Special Report: The fight against Birmingham's violent loan sharks

Tony Quigley, chief of the National Illegal Money Lending Team
Tony Quigley, chief of the National Illegal Money Lending Team

SITTING at his desk in a small office at a secret location in Birmingham, Tony Quigley carefully removes a machete out of its green sheath.

He places it next to two baseball bats and breathes a sigh of relief that the dangerous weapons are now safely out of the hands of violent Birmingham loan shark Lee Reece Walker, who used them to torture a “client” he snatched off a Hodge Hill street after he failed to pay him back £800 he had loaned him.

“Loan sharks murder people’s souls,” said Mr Quigley, chief of the Birmingham-based National Illegal Money Lending Team.

“They erode every last drop of quality of someone’s life.

“The impact of loan sharks I have witnessed first-hand has been heart-breaking.
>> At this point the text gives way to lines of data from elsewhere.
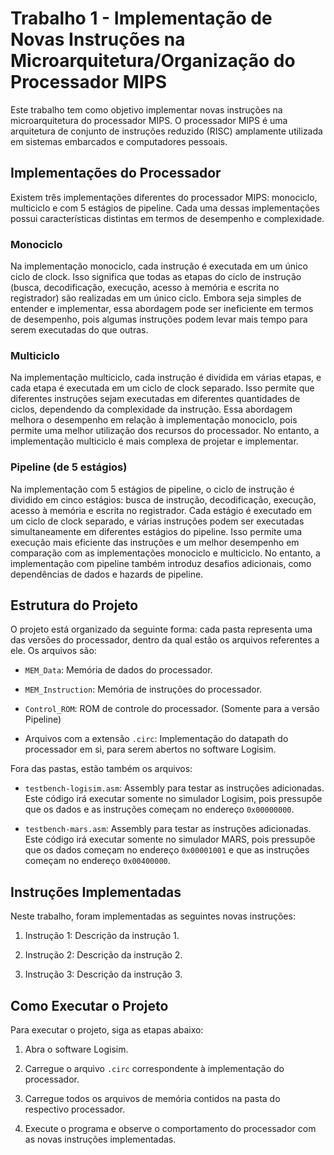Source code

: # Trabalho 1 - Implementação de Novas Instruções na Microarquitetura/Organização do Processador MIPS

Este trabalho tem como objetivo implementar novas instruções na microarquitetura do processador MIPS. O processador MIPS é uma arquitetura de conjunto de instruções reduzido (RISC) amplamente utilizada em sistemas embarcados e computadores pessoais.

<!-- TODO: adicionar imagens -->
## Implementações do Processador

Existem três implementações diferentes do processador MIPS: monociclo, multiciclo e com 5 estágios de pipeline. Cada uma dessas implementações possui características distintas em termos de desempenho e complexidade.

### Monociclo

Na implementação monociclo, cada instrução é executada em um único ciclo de clock. Isso significa que todas as etapas do ciclo de instrução (busca, decodificação, execução, acesso à memória e escrita no registrador) são realizadas em um único ciclo. Embora seja simples de entender e implementar, essa abordagem pode ser ineficiente em termos de desempenho, pois algumas instruções podem levar mais tempo para serem executadas do que outras.

### Multiciclo

Na implementação multiciclo, cada instrução é dividida em várias etapas, e cada etapa é executada em um ciclo de clock separado. Isso permite que diferentes instruções sejam executadas em diferentes quantidades de ciclos, dependendo da complexidade da instrução. Essa abordagem melhora o desempenho em relação à implementação monociclo, pois permite uma melhor utilização dos recursos do processador. No entanto, a implementação multiciclo é mais complexa de projetar e implementar.

### Pipeline (de 5 estágios)

Na implementação com 5 estágios de pipeline, o ciclo de instrução é dividido em cinco estágios: busca de instrução, decodificação, execução, acesso à memória e escrita no registrador. Cada estágio é executado em um ciclo de clock separado, e várias instruções podem ser executadas simultaneamente em diferentes estágios do pipeline. Isso permite uma execução mais eficiente das instruções e um melhor desempenho em comparação com as implementações monociclo e multiciclo. No entanto, a implementação com pipeline também introduz desafios adicionais, como dependências de dados e hazards de pipeline.

## Estrutura do Projeto

O projeto está organizado da seguinte forma: cada pasta representa uma das versões do processador, dentro da qual estão os arquivos referentes a ele. Os arquivos são:

- `MEM_Data`: Memória de dados do processador.

- `MEM_Instruction`: Memória de instruções do processador.

- `Control_ROM`: ROM de controle do processador.
(Somente para a versão Pipeline)  

- Arquivos com a extensão `.circ`: Implementação do datapath do processador em si, para serem abertos no software Logisim.

Fora das pastas, estão também os arquivos:

- `testbench-logisim.asm`: Assembly para testar as instruções adicionadas. Este código irá executar somente no simulador Logisim, pois pressupõe que os dados e as instruções começam no endereço `0x00000000`.

- `testbench-mars.asm`: Assembly para testar as instruções adicionadas. Este código irá executar somente no simulador MARS, pois pressupõe que os dados começam no endereço `0x00001001` e que as instruções começam no endereço `0x00400000`.

## Instruções Implementadas

Neste trabalho, foram implementadas as seguintes novas instruções:

<!-- TODO: adicionar as descrições -->
1. Instrução 1: Descrição da instrução 1.

2. Instrução 2: Descrição da instrução 2.

3. Instrução 3: Descrição da instrução 3.

## Como Executar o Projeto

Para executar o projeto, siga as etapas abaixo:

1. Abra o software Logisim.

2. Carregue o arquivo `.circ` correspondente à implementação do processador.

3. Carregue todos os arquivos de memória contidos na pasta do respectivo processador.

4. Execute o programa e observe o comportamento do processador com as novas instruções implementadas.
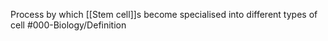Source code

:Process by which [[Stem cell]]s become specialised into different types of cell
#000-Biology/Definition 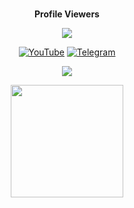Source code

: <div align="center">
<br><p align="center"><b>Profile Viewers</b></p>  
<p align="center"><img align="center" src="https://profile-counter.glitch.me/{mhwebuz}/count.svg"/></p> 

 [![YouTube](https://img.shields.io/badge/YouTube-%23FF0000.svg?style=for-the-badge&logo=YouTube&logoColor=white)](https://youtube.com/mhwebuz) 
 [![Telegram](https://img.shields.io/badge/Telegram-2CA5E0?style=for-the-badge&logo=telegram&logoColor=white)](https://t.me/mhwebuz)

</p>


<p align="center">
  <a href="https://github.com/Aadhi000">
    <img src="https://activity-graph.herokuapp.com/graph?username=mhwebuz&theme=react-dark" />
  </a>
</p>

<p align="center">
<a href="https://youtube.com/channel/UCf_dVNrilcT0V2R--HbYpMA">
  <img src="https://img.shields.io/badge/Subscribe-black?logo=youtube" width="180">
</p>
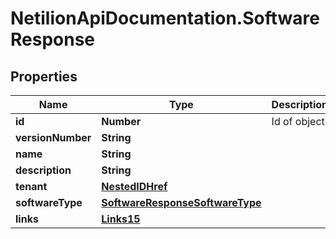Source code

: # NetilionApiDocumentation.SoftwareResponse

## Properties
Name | Type | Description | Notes
------------ | ------------- | ------------- | -------------
**id** | **Number** | Id of object | 
**versionNumber** | **String** |  | 
**name** | **String** |  | [optional] 
**description** | **String** |  | [optional] 
**tenant** | [**NestedIDHref**](NestedIDHref.md) |  | 
**softwareType** | [**SoftwareResponseSoftwareType**](SoftwareResponseSoftwareType.md) |  | 
**links** | [**Links15**](Links15.md) |  | 


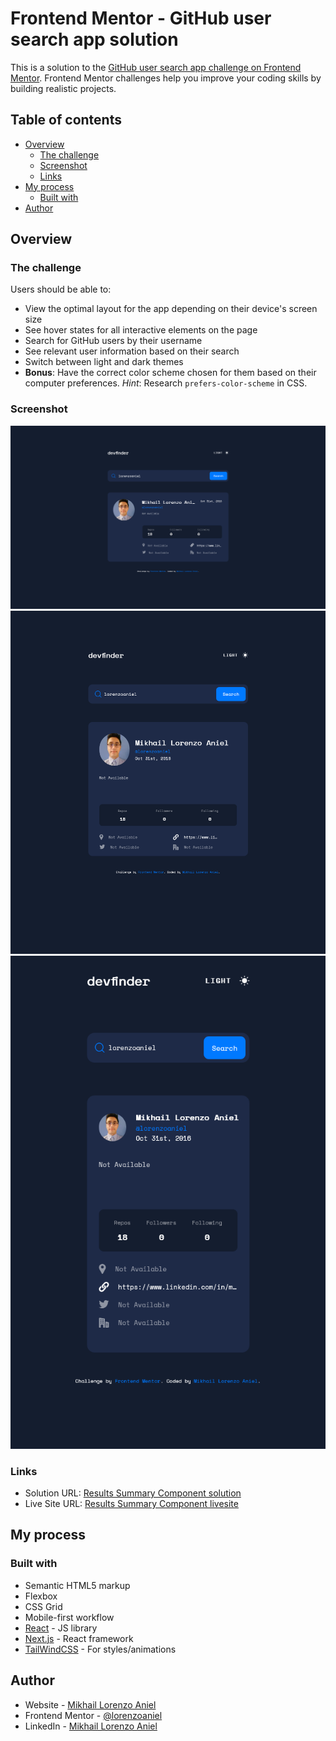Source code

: # Frontend Mentor - GitHub user search app solution

This is a solution to the [GitHub user search app challenge on Frontend Mentor](https://www.frontendmentor.io/challenges/github-user-search-app-Q09YOgaH6). Frontend Mentor challenges help you improve your coding skills by building realistic projects.

## Table of contents

- [Overview](#overview)
  - [The challenge](#the-challenge)
  - [Screenshot](#screenshot)
  - [Links](#links)
- [My process](#my-process)
  - [Built with](#built-with)
- [Author](#author)

## Overview

### The challenge

Users should be able to:

- View the optimal layout for the app depending on their device's screen size
- See hover states for all interactive elements on the page
- Search for GitHub users by their username
- See relevant user information based on their search
- Switch between light and dark themes
- **Bonus**: Have the correct color scheme chosen for them based on their computer preferences. _Hint_: Research `prefers-color-scheme` in CSS.

### Screenshot

![](./public/screenshots/GithubUserSearchAppDesktop.png)
![](./public/screenshots/GithubUserSearchAppTablet.png)
![](./public/screenshots/GithubUserSearchAppMobile.png)

### Links

- Solution URL: [Results Summary Component solution](https://www.frontendmentor.io/solutions/github-user-search-app-nextjs13reactjststailwindcsszustand-DFuosMKtls)
- Live Site URL: [Results Summary Component livesite](https://github-user-search-app-lorenzoaniel.vercel.app/)

## My process

### Built with

- Semantic HTML5 markup
- Flexbox
- CSS Grid
- Mobile-first workflow
- [React](https://reactjs.org/) - JS library
- [Next.js](https://nextjs.org/) - React framework
- [TailWindCSS](https://tailwindcss.com/) - For styles/animations

## Author

- Website - [Mikhail Lorenzo Aniel](https://www.mikhaillorenzoaniel.com/)
- Frontend Mentor - [@lorenzoaniel](https://www.frontendmentor.io/profile/lorenzoaniel)
- LinkedIn - [Mikhail Lorenzo Aniel](https://www.linkedin.com/in/mikhail-lorenzo-aniel-283022127/)
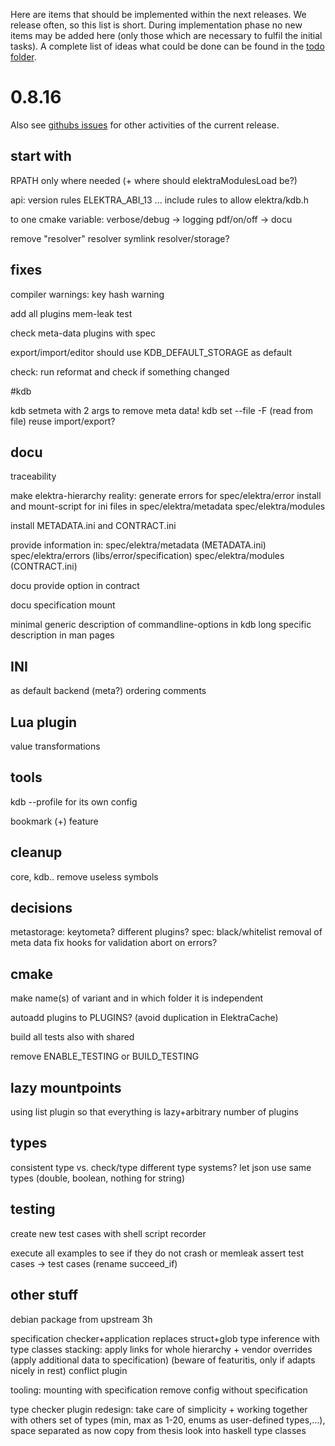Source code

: Here are items that should be implemented within the next releases.
We release often, so this list is short.
During implementation phase no new items may be added here (only
those which are necessary to fulfil the initial tasks).
A complete list of ideas what could be done can be found in the
[todo folder](.).



# 0.8.16

Also see [githubs issues](http://git.libelektra.org/issues)
for other activities of the current release.

## start with

RPATH only where needed (+ where should elektraModulesLoad be?)

api:
	version rules ELEKTRA_ABI_13 ...
	include rules to allow elektra/kdb.h

to one cmake variable:
	verbose/debug -> logging
	pdf/on/off -> docu

remove "resolver" resolver
symlink resolver/storage?

## fixes

compiler warnings:
	key hash warning

add all plugins mem-leak test

check meta-data plugins with spec

export/import/editor should use KDB_DEFAULT_STORAGE as default

check: run reformat and check if something changed


#kdb

kdb setmeta with 2 args to remove meta data!
kdb set --file -F (read from file) reuse import/export?



## docu

traceability

make elektra-hierarchy reality:
	generate errors for spec/elektra/error
	install and mount-script for ini files in spec/elektra/metadata spec/elektra/modules

install METADATA.ini and CONTRACT.ini

provide information in:
	spec/elektra/metadata (METADATA.ini)
	spec/elektra/errors (libs/error/specification)
	spec/elektra/modules (CONTRACT.ini)


docu provide option in contract

docu specification mount

minimal generic description of commandline-options in kdb
	long specific description in man pages


## INI

as default backend (meta?)
ordering
comments

## Lua plugin

value transformations

## tools

kdb --profile for its own config

bookmark (+) feature



## cleanup

core, kdb.. remove useless symbols

## decisions

metastorage:
	keytometa?
	different plugins?
spec:
	black/whitelist
	removal of meta data
	fix hooks for validation
	abort on errors?

## cmake

make name(s) of variant and in which folder it is independent

autoadd plugins to PLUGINS? (avoid duplication in ElektraCache)

build all tests also with shared

remove ENABLE_TESTING or BUILD_TESTING


## lazy mountpoints

using list plugin
so that everything is lazy+arbitrary number of plugins

## types

consistent type vs. check/type
different type systems?
let json use same types (double, boolean, nothing for string)

## testing

create new test cases with shell script recorder

execute all examples to see if they do not crash or memleak
	assert test cases -> test cases (rename succeed_if)


## other stuff

debian package from upstream 3h

specification checker+application
	replaces struct+glob
	type inference with type classes
	stacking: apply links for whole hierarchy
	+ vendor overrides (apply additional data to specification)
	(beware of featuritis, only if adapts nicely in rest)
	conflict plugin

tooling:
	mounting with specification
	remove config without specification

type checker plugin redesign: take care of simplicity + working together with others
	set of types (min, max as 1-20, enums as user-defined types,...), space separated as now
	copy from thesis
	look into haskell type classes


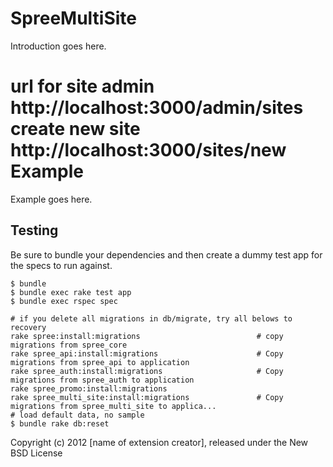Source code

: SpreeMultiSite
==============

Introduction goes here.

url for site admin 
http://localhost:3000/admin/sites
create new site 
http://localhost:3000/sites/new
Example
=======

Example goes here.

Testing
-------

Be sure to bundle your dependencies and then create a dummy test app for the specs to run against.

    $ bundle
    $ bundle exec rake test app
    $ bundle exec rspec spec

    # if you delete all migrations in db/migrate, try all belows to recovery
    rake spree:install:migrations                          # copy migrations from spree_core
    rake spree_api:install:migrations                      # Copy migrations from spree_api to application
    rake spree_auth:install:migrations                     # Copy migrations from spree_auth to application
    rake spree_promo:install:migrations      
    rake spree_multi_site:install:migrations               # Copy migrations from spree_multi_site to applica...
    # load default data, no sample
    $ bundle rake db:reset 
Copyright (c) 2012 [name of extension creator], released under the New BSD License
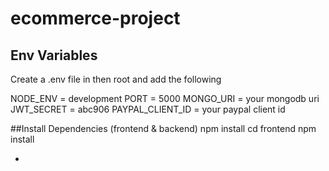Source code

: # ecommerce-project

## Env Variables
Create a .env file in then root and add the following

  NODE_ENV = development
  PORT = 5000
  MONGO_URI = your mongodb uri
  JWT_SECRET = abc906
  PAYPAL_CLIENT_ID = your paypal client id
  
##Install Dependencies (frontend & backend)
 npm install
 cd frontend
 npm install
 
 -
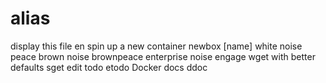 alias
=====
display this file                        en
spin up a new container                  newbox [name]
white noise                              peace
brown noise                              brownpeace
enterprise noise                         engage
wget with better defaults                sget
edit todo                                etodo
Docker docs                              ddoc

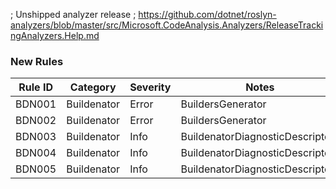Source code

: ﻿; Unshipped analyzer release
; https://github.com/dotnet/roslyn-analyzers/blob/master/src/Microsoft.CodeAnalysis.Analyzers/ReleaseTrackingAnalyzers.Help.md

### New Rules
Rule ID | Category | Severity | Notes
--------|----------|----------|-------
BDN001 | Buildenator | Error | BuildersGenerator
BDN002 | Buildenator | Error | BuildersGenerator
BDN003 | Buildenator | Info | BuildenatorDiagnosticDescriptors
BDN004 | Buildenator | Info | BuildenatorDiagnosticDescriptors
BDN005 | Buildenator | Info | BuildenatorDiagnosticDescriptors
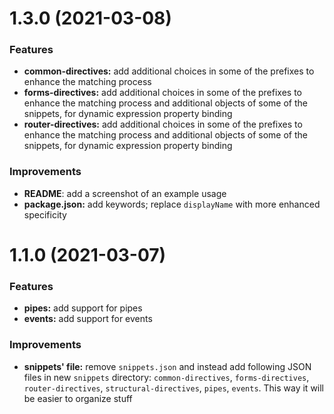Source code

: # 1.3.0 (2021-03-08)


### Features

* **common-directives:** add additional choices in some of the prefixes
to enhance the matching process
* **forms-directives:** add additional choices in some of the prefixes
to enhance the matching process and additional objects of some of the
snippets, for dynamic expression property binding
* **router-directives:** add additional choices in some of the prefixes
to enhance the matching process and additional objects of some of the
snippets, for dynamic expression property binding

### Improvements

* **README**: add a screenshot of an example usage
* **package.json:** add keywords; replace `displayName` with more
enhanced specificity



# 1.1.0 (2021-03-07)


### Features

* **pipes:** add support for pipes
* **events:** add support for events

### Improvements

* **snippets' file:** remove `snippets.json` and instead add following
JSON files in new `snippets` directory: `common-directives`,
`forms-directives`, `router-directives`, `structural-directives`,
`pipes`, `events`. This way it will be easier to organize stuff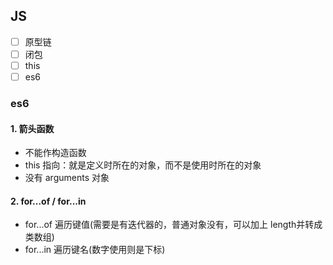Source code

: 

## JS

- [ ] 原型链
- [ ] 闭包
- [ ] this
- [ ] es6
### es6

#### 1. 箭头函数

- 不能作构造函数
- this 指向：就是定义时所在的对象，而不是使用时所在的对象
- 没有 arguments 对象


#### 2. for...of / for...in

- for...of 遍历键值(需要是有迭代器的，普通对象没有，可以加上 length并转成类数组)
- for...in 遍历键名(数字使用则是下标)
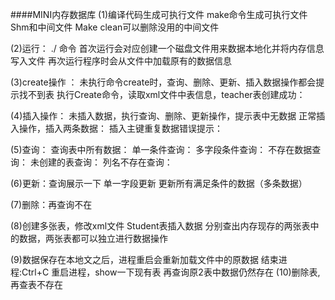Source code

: ####MINI内存数据库
(1)编译代码生成可执行文件
make命令生成可执行文件Shm和中间文件
Make clean可以删除没用的中间文件 

(2)运行：
./ 命令
首次运行会对应创建一个磁盘文件用来数据本地化并将内存信息写入文件
再次运行程序时会从文件中加载原有的数据信息

(3)create操作 ：
未执行命令create时，查询、删除、更新、插入数据操作都会提示找不到表
执行Create命令，读取xml文件中表信息，teacher表创建成功：

(4)插入操作：
未插入数据，执行查询、删除、更新操作，提示表中无数据
正常插入操作，插入两条数据：
插入主键重复数据错误提示：

(5)查询：
查询表中所有数据：
单一条件查询：
多字段条件查询：
不存在数据查询：
未创建的表查询：
列名不存在查询：

(6)更新：查询展示一下
单一字段更新
更新所有满足条件的数据（多条数据）

(7)删除：再查询不在

(8)创建多张表，修改xml文件
Student表插入数据
分别查出内存现存的两张表中的数据，两张表都可以独立进行数据操作

(9)数据保存在本地文之后，进程重启会重新加载文件中的原数据
结束进程:Ctrl+C
重启进程，show一下现有表
再查询原2表中数据仍然存在
(10)删除表,再查表不存在
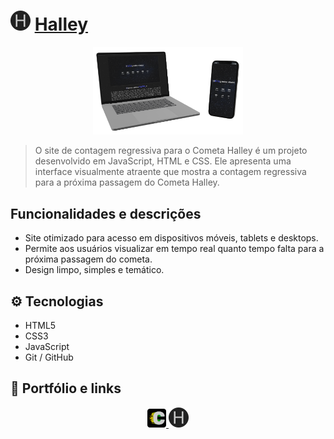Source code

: # ![icon](/src/assets/favicon/favicon-32x32.png) [Halley](https://carloscunha611.github.io/countdown-timer/)

<div align="center">
    <img src=".github/preview.png" alt="Preview" width="240">
</div>

> O site de contagem regressiva para o Cometa Halley é um projeto desenvolvido em JavaScript, HTML e CSS. Ele apresenta uma interface visualmente atraente que mostra a contagem regressiva para a próxima passagem do Cometa Halley.

## Funcionalidades e descrições

- Site otimizado para acesso em dispositivos móveis, tablets e desktops.
- Permite aos usuários visualizar em tempo real quanto tempo falta para a próxima passagem do cometa.
- Design limpo, simples e temático.

## ⚙ Tecnologias

- HTML5
- CSS3
- JavaScript
- Git / GitHub

## 🔗 Portfólio e links

<div align="center">
  <a href="https://carloscunha611.github.io/portfolio/">
    <img src=".github/meuLogo.png" alt="Meu Portfólio">
  </a>
  <a href="https://carloscunha611.github.io/countdown-timer/">
    <img src="src\assets\favicon\favicon-32x32.png" alt="Link do Projeto" width="32">
  </a>
</div>
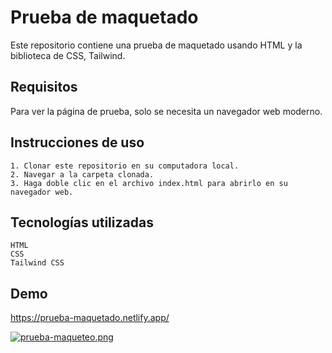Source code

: 
# Prueba de maquetado
Este repositorio contiene una prueba de maquetado usando HTML y la biblioteca de CSS, Tailwind.

## Requisitos
Para ver la página de prueba, solo se necesita un navegador web moderno.

## Instrucciones de uso
    1. Clonar este repositorio en su computadora local.
    2. Navegar a la carpeta clonada.
    3. Haga doble clic en el archivo index.html para abrirlo en su navegador web.

## Tecnologías utilizadas
    HTML
    CSS
    Tailwind CSS


## Demo

https://prueba-maquetado.netlify.app/


[![prueba-maqueteo.png](https://i.postimg.cc/dVtrxRDV/prueba-maqueteo.png)](https://postimg.cc/RNyW3Hck)

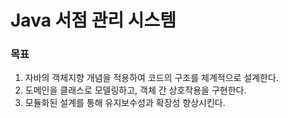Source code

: # Java 서점 관리 시스템
### 목표
1. 자바의 객체지향 개념을 적용하여 코드의 구조를 체계적으로 설계한다.
2. 도메인을 클래스로 모델링하고, 객체 간 상호작용을 구현한다.
3. 모듈화된 설계를 통해 유지보수성과 확장성 향상시킨다.
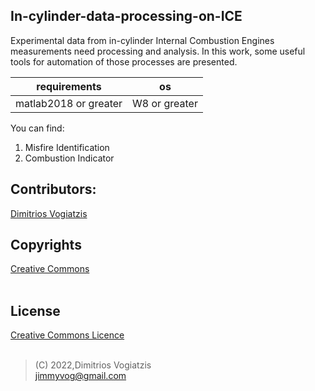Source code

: ## In-cylinder-data-processing-on-ICE

Experimental data from in-cylinder Internal Combustion Engines measurements need processing and analysis. 
In this work, some useful tools for automation of those processes are presented. 

| requirements         | os        |
| -------------------- | --------- |
| matlab2018 or greater | W8 or greater |

You can find:
1. Misfire Identification
2. Combustion Indicator 

## Contributors:
[Dimitrios Vogiatzis]

## Copyrights
[Creative Commons]
<br />
<br />
## License
[Creative Commons Licence]
<br />
<br />

>(C) 2022,Dimitrios Vogiatzis<br />
>jimmyvog@gmail.com

[//]: # "links"

[Creative Commons]: <https://creativecommons.org/licenses/by-nc-nd/4.0/>
[Creative Commons Licence]: <https://creativecommons.org/licenses/by-nc-nd/4.0/legalcode>
[Dimitrios Vogiatzis]: <http://www.linkedin.com/in/dimitrios-vogiatzis95>


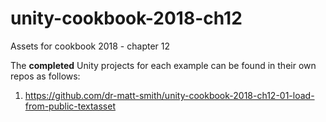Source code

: # unity-cookbook-2018-ch12
Assets for cookbook 2018 - chapter 12

The **completed** Unity projects for each example can be found in their own repos as follows:

1. https://github.com/dr-matt-smith/unity-cookbook-2018-ch12-01-load-from-public-textasset


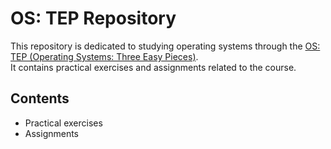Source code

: # OS: TEP Repository

This repository is dedicated to studying operating systems through the [OS: TEP (Operating Systems: Three Easy Pieces)](https://pages.cs.wisc.edu/~remzi/OSTEP/).
<br>It contains practical exercises and assignments related to the course.

## Contents

- Practical exercises
- Assignments

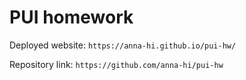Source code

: # PUI homework

Deployed website: `https://anna-hi.github.io/pui-hw/`

Repository link: `https://github.com/anna-hi/pui-hw`
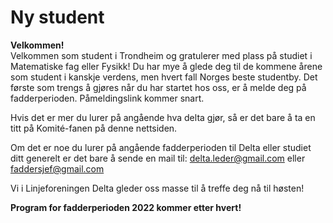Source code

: # Ny student

**Velkommen!** \
Velkommen som student i Trondheim og gratulerer med plass på studiet i Matematiske fag eller Fysikk! Du har mye å glede deg til de kommene årene som student i kanskje verdens, men hvert fall Norges beste studentby. Det første som trengs å gjøres når du har startet hos oss, er å melde deg på fadderperioden. Påmeldingslink kommer snart.

Hvis det er mer du lurer på angående hva delta gjør, så er det bare å ta en titt på Komité-fanen på denne nettsiden.  

Om det er noe du lurer på angående fadderperioden til Delta eller studiet ditt generelt er det bare å sende en mail til: [delta.leder@gmail.com](delta.leder@gmail.com) eller [faddersjef@gmail.com](faddersjef@gmail.com)  

Vi i Linjeforeningen Delta gleder oss masse til å treffe deg nå til høsten!

**Program for fadderperioden 2022 kommer etter hvert!**

![]()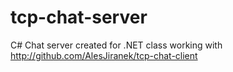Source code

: # tcp-chat-server
C# Chat server created for .NET class working with http://github.com/AlesJiranek/tcp-chat-client
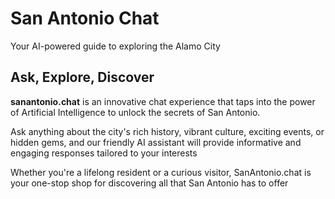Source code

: # San Antonio Chat 
Your AI-powered guide to exploring the Alamo City

## Ask, Explore, Discover
<strong>sanantonio.chat</strong> is an innovative chat experience that taps into the power of Artificial Intelligence to unlock the secrets of San Antonio. 

<p>
Ask anything about the city's rich history, vibrant culture, exciting events, or hidden gems, and our friendly AI assistant will provide informative and engaging responses tailored to your interests
</p>

<p>
Whether you're a lifelong resident or a curious visitor, SanAntonio.chat is your one-stop shop for discovering all that San Antonio has to offer
</p>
At times it’s even brought me to tears.

“People often borrow a very tiny amount and end up owing thousands, then live in fear with every knock at the door or ring of the phone, it destroys them and it destroys entire families.

“That’s why we are determined to fight this menace and bring them to justice.”

The team has come a long way since it was first launched in 2004, when Birmingham City Council was asked to help the Government identify the true extent of the loan shark problem.

“At the time loan sharks were community myths, the ghost economy, there was no real evidence they existed and they were pretty much getting away of running an underground illegal money network Scot free,” said Mr Quigley.

He set about gathering a team of seven loan shark investigators, all coming from different backgroundsm including private investigators and Trading Standards officers, who together quickly proved to be a force to be reckoned with.

Within two months of being set up, the team had already won its first victory – bringing about the successful prosecution of Hall Green loan shark Mark Johnson, who charged his impoverished clients up to 8,000 per cent interest.

By 2006 the work of the team was proving such a success it was given funding to launch in Liverpool, Bradford, Leeds and Sheffield and by 2008 the Birmingham investigators were tracking down loan sharks in five regions across the country – including the Midlands; north west; Yorkshire and Humberside; east and the south east of England.

Meanwhile, similar projects also sprung up the south west, north east, London, the east Midlands, Scotland and Wales, which were run by separate teams.

Last December the Government decided Birmingham’s team was so successful it was to take over the whole of the work for England, while Scotland and Wales would run their own separate departments.